Your assignment —
Starting with the first line of the data below, copy each line up to and including the one containing "der empirischen Fundierung.". Pictures stay out.

Extracted records —

----------

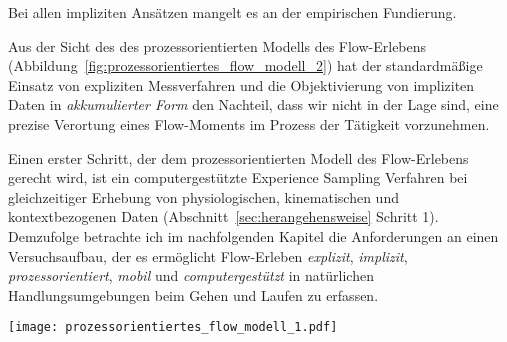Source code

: Bei allen impliziten Ansätzen mangelt es an der empirischen Fundierung. 

Aus der Sicht des des prozessorientierten Modells des Flow-Erlebens (Abbildung~\ref{fig:prozessorientiertes_flow_modell_2}) hat der standardmäßige Einsatz von expliziten Messverfahren und die Objektivierung von impliziten Daten in \emph{akkumulierter Form} den Nachteil, dass wir nicht in der Lage sind, eine prezise Verortung eines Flow-Moments im Prozess der Tätigkeit vorzunehmen. 

Einen erster Schritt, der dem prozessorientierten Modell des Flow-Erlebens gerecht wird, ist ein computergestützte Experience Sampling Verfahren bei gleichzeitiger Erhebung von physiologischen, kinematischen und kontextbezogenen Daten (Abschnitt~\ref{sec:herangehensweise} Schritt 1). Demzufolge betrachte ich im nachfolgenden Kapitel die Anforderungen an einen Versuchsaufbau, der es ermöglicht Flow-Erleben \emph{explizit}, \emph{implizit}, \emph{prozessorientiert}, \emph{mobil} und \emph{computergestützt} in natürlichen Handlungsumgebungen beim Gehen und Laufen zu erfassen.

\begin{sidewaysfigure}
	\texttt{[image: prozessorientiertes\_flow\_modell\_1.pdf]} \caption[Prozessorientiertes Modell des Flow-Erlebens (erweitert)]{Prozessorientiertes Modell mit Annahmen zu implizit messbaren Auswirkungen des Flow-Erlebens} \label{fig:prozessorientiertes_flow_modell_2} 
\end{sidewaysfigure}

----------

The completed task —
Source code

: Bei allen impliziten Ansätzen mangelt es an der empirischen Fundierung. 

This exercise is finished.